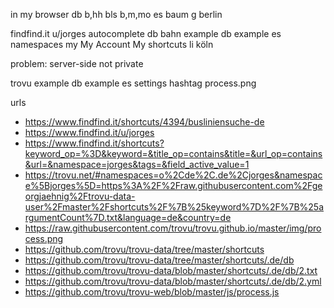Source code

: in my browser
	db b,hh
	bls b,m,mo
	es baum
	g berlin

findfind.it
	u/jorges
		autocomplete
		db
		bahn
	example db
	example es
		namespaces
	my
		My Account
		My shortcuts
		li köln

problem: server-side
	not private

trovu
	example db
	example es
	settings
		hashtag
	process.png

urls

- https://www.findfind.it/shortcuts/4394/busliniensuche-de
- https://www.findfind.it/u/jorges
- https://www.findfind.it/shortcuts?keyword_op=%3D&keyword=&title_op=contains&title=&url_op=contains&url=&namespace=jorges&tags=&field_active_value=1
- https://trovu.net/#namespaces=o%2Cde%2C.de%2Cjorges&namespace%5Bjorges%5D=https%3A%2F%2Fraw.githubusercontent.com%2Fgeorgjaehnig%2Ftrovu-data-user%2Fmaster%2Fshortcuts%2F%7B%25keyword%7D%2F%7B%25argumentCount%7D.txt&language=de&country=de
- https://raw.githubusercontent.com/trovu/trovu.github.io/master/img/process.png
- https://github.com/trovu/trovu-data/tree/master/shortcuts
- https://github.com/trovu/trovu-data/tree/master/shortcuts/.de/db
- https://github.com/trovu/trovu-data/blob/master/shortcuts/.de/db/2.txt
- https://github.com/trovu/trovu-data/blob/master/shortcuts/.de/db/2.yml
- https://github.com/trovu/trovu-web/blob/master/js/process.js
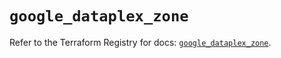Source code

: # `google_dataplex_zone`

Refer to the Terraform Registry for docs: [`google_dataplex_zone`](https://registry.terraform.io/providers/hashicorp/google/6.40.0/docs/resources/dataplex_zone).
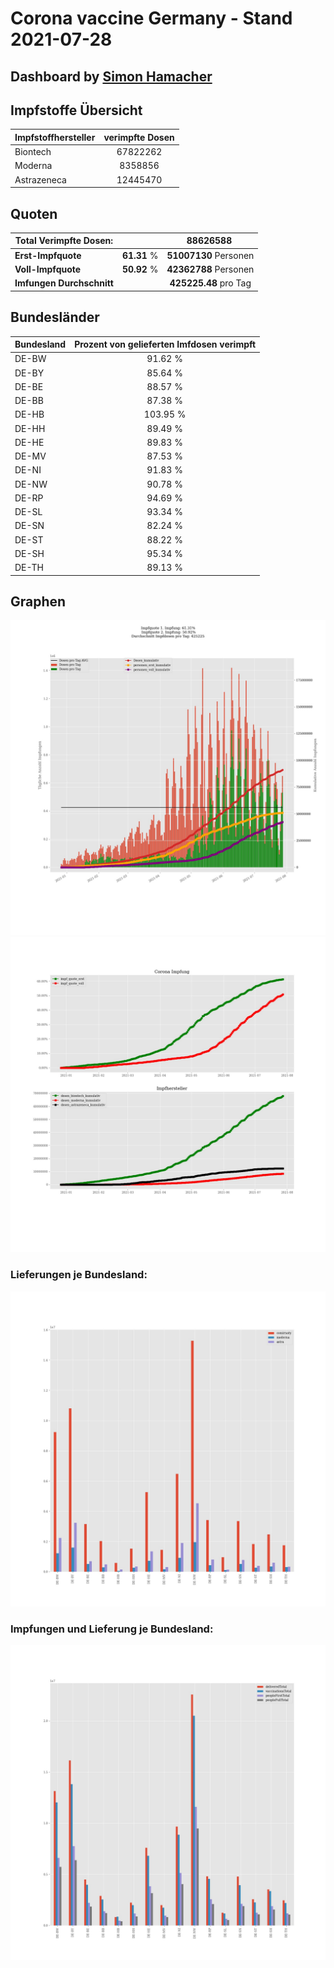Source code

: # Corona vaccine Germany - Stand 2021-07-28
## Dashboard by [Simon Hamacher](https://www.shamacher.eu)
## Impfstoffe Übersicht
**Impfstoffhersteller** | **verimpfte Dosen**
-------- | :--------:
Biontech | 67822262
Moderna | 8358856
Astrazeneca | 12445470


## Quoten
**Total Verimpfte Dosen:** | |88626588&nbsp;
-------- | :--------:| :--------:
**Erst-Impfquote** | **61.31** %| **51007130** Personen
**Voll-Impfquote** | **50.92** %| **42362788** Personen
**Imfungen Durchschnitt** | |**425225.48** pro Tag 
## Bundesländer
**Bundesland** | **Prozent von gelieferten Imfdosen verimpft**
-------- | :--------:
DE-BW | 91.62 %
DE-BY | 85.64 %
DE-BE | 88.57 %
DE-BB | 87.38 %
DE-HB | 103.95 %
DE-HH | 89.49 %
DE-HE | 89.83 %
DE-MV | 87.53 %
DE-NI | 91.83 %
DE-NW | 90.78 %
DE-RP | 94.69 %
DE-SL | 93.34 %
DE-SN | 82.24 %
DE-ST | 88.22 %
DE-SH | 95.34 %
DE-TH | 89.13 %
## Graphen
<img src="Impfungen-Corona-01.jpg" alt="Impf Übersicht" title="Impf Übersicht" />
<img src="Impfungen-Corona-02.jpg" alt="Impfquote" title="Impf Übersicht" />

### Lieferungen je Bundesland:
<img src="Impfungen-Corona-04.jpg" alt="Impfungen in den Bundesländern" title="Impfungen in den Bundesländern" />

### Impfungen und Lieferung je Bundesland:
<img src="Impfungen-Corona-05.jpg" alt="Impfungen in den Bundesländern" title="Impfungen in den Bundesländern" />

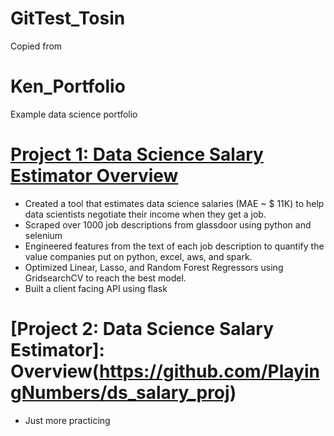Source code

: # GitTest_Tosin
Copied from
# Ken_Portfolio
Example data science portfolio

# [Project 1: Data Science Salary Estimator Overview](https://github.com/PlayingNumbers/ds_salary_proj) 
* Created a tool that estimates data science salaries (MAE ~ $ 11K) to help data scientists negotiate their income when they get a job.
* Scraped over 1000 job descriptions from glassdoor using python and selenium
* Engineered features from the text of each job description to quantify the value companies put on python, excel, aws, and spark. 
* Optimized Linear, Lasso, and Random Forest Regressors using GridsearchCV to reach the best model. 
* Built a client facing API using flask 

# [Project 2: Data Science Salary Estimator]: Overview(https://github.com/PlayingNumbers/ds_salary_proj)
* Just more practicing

·····

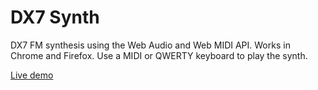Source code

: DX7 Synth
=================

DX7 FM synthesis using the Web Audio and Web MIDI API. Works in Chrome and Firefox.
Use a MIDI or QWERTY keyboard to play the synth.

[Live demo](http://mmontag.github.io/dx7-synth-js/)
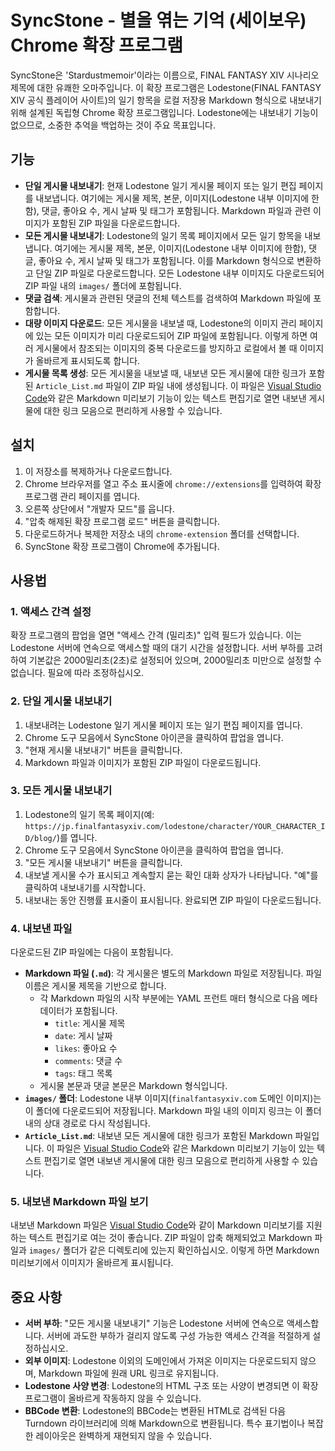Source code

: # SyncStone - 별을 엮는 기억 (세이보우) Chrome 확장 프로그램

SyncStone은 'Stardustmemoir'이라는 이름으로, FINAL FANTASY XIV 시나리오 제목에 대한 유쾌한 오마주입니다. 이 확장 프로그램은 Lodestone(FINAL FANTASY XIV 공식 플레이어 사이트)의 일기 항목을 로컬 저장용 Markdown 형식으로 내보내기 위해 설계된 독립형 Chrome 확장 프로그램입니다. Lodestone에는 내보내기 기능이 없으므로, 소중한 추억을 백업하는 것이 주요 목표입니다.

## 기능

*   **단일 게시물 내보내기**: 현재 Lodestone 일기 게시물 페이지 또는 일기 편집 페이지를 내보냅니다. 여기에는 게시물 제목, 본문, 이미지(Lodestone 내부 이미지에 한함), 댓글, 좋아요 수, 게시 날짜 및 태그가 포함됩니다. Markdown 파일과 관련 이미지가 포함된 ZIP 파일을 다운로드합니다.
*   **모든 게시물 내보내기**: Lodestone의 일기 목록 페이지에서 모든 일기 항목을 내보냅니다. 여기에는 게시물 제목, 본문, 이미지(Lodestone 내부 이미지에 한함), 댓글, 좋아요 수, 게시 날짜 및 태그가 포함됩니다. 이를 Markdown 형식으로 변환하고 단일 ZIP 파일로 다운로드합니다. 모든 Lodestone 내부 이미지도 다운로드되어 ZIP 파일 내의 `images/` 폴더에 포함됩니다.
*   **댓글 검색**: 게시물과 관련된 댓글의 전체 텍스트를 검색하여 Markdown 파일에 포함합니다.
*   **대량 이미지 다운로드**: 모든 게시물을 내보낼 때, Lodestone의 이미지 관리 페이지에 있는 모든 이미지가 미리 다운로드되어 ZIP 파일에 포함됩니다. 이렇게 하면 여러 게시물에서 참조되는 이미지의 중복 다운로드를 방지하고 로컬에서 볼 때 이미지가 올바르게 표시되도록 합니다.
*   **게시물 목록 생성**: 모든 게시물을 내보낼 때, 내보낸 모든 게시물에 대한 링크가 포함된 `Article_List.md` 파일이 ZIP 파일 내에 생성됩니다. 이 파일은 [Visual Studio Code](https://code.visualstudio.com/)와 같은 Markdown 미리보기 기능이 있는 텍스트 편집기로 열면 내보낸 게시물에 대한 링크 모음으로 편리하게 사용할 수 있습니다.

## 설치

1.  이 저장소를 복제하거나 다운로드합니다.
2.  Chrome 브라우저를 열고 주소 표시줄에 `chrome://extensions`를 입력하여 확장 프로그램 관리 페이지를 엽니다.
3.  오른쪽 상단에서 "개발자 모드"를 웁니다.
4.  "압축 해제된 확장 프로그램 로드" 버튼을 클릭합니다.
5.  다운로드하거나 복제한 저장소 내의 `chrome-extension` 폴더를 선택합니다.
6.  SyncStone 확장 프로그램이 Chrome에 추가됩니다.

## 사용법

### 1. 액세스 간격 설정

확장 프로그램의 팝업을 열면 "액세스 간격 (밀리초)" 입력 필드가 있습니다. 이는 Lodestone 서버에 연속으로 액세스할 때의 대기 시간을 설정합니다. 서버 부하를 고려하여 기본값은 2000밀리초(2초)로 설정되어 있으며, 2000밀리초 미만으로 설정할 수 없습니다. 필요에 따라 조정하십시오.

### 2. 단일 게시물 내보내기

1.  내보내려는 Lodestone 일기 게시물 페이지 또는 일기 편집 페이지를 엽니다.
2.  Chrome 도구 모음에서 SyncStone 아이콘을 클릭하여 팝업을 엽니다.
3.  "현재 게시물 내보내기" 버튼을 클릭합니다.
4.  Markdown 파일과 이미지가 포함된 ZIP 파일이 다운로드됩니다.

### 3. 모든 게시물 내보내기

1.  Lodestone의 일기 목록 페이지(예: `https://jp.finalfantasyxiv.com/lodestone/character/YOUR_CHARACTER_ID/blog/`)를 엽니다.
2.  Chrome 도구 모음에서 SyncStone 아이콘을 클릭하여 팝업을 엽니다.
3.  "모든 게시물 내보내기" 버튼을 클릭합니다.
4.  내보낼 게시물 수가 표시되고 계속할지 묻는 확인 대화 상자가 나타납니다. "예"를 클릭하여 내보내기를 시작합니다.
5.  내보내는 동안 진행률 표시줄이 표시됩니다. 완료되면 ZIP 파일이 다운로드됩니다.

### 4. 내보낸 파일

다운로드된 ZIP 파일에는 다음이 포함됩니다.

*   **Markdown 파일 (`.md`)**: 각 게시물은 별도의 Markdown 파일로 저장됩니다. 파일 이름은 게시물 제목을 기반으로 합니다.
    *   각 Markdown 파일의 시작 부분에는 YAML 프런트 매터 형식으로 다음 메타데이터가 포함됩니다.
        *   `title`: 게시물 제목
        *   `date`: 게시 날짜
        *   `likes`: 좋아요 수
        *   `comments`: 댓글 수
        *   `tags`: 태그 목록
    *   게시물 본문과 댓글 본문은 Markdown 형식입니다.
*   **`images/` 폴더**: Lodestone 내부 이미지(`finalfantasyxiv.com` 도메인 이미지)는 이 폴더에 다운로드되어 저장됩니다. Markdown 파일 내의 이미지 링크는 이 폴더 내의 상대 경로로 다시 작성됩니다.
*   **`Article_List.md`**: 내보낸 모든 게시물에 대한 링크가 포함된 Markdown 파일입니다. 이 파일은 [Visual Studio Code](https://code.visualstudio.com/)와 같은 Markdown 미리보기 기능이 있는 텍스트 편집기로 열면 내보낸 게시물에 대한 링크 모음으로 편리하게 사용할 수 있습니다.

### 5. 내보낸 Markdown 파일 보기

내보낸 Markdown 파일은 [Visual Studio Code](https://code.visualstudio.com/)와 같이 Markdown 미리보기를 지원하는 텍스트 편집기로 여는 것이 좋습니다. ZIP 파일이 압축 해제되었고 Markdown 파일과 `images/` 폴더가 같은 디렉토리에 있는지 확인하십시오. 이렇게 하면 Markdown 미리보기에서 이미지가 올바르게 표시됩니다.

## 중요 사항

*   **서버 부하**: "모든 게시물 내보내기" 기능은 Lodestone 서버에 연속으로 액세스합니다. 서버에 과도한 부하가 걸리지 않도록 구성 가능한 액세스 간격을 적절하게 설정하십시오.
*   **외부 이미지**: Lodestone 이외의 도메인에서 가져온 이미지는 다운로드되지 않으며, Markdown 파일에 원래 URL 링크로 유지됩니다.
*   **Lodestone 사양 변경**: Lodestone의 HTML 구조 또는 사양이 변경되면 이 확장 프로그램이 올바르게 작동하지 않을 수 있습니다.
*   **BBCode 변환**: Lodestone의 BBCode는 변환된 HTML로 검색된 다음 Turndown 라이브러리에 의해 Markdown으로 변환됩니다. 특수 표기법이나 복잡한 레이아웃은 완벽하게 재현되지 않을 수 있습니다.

·····

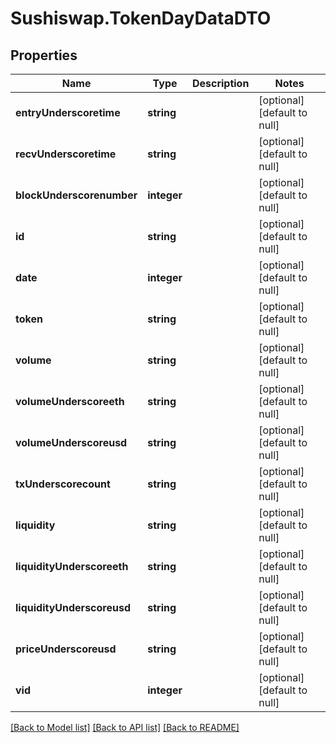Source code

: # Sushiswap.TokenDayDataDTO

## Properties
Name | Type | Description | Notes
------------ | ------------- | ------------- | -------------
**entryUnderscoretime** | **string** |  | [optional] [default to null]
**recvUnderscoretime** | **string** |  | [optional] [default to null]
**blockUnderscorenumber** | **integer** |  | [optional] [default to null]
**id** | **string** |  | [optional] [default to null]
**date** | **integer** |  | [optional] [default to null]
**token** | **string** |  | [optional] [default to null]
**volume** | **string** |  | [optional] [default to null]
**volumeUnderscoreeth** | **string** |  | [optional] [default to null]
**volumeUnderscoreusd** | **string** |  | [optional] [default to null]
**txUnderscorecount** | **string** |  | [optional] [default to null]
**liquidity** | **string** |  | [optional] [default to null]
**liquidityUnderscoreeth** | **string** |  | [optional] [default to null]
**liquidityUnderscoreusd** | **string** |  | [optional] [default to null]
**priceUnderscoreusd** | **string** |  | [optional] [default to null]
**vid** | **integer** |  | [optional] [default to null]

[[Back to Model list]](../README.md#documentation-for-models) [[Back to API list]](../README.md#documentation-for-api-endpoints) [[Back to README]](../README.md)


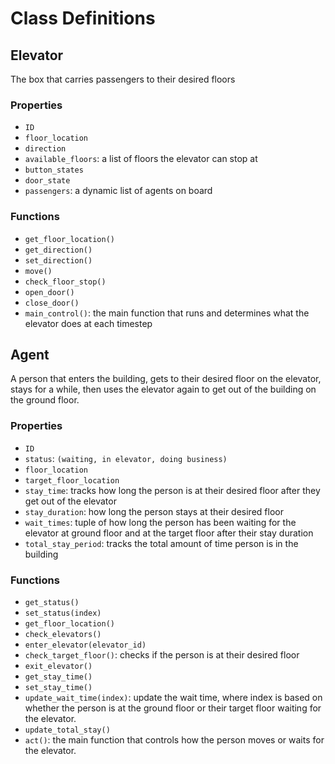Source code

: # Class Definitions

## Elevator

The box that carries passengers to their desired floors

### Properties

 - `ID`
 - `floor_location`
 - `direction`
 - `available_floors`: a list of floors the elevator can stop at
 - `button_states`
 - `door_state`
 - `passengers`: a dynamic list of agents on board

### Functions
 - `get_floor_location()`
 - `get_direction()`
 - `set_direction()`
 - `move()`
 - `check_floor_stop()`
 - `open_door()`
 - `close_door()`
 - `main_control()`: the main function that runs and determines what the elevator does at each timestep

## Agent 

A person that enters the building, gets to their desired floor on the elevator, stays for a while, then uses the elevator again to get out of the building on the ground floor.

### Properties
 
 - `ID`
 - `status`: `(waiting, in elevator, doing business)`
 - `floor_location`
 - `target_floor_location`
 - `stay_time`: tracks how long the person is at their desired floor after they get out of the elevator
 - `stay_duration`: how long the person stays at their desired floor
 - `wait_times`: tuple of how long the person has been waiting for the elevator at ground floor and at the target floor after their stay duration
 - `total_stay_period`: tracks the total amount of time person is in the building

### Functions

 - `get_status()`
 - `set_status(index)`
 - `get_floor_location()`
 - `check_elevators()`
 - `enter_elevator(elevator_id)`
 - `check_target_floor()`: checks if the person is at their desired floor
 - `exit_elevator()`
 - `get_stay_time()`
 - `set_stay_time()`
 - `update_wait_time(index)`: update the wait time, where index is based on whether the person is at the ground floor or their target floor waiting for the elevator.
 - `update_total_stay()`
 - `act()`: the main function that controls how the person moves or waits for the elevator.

·····

__Your instructions__
Retype the records above, but only those lines that fall between the line containing "waiting for the elevator." and the line containing "waits for the elevator.", with both of those lines included, exactly as written.

__Answer to this task__
 - `update_wait_time(index)`: update the wait time, where index is based on whether the person is at the ground floor or their target floor waiting for the elevator.
 - `update_total_stay()`
 - `act()`: the main function that controls how the person moves or waits for the elevator.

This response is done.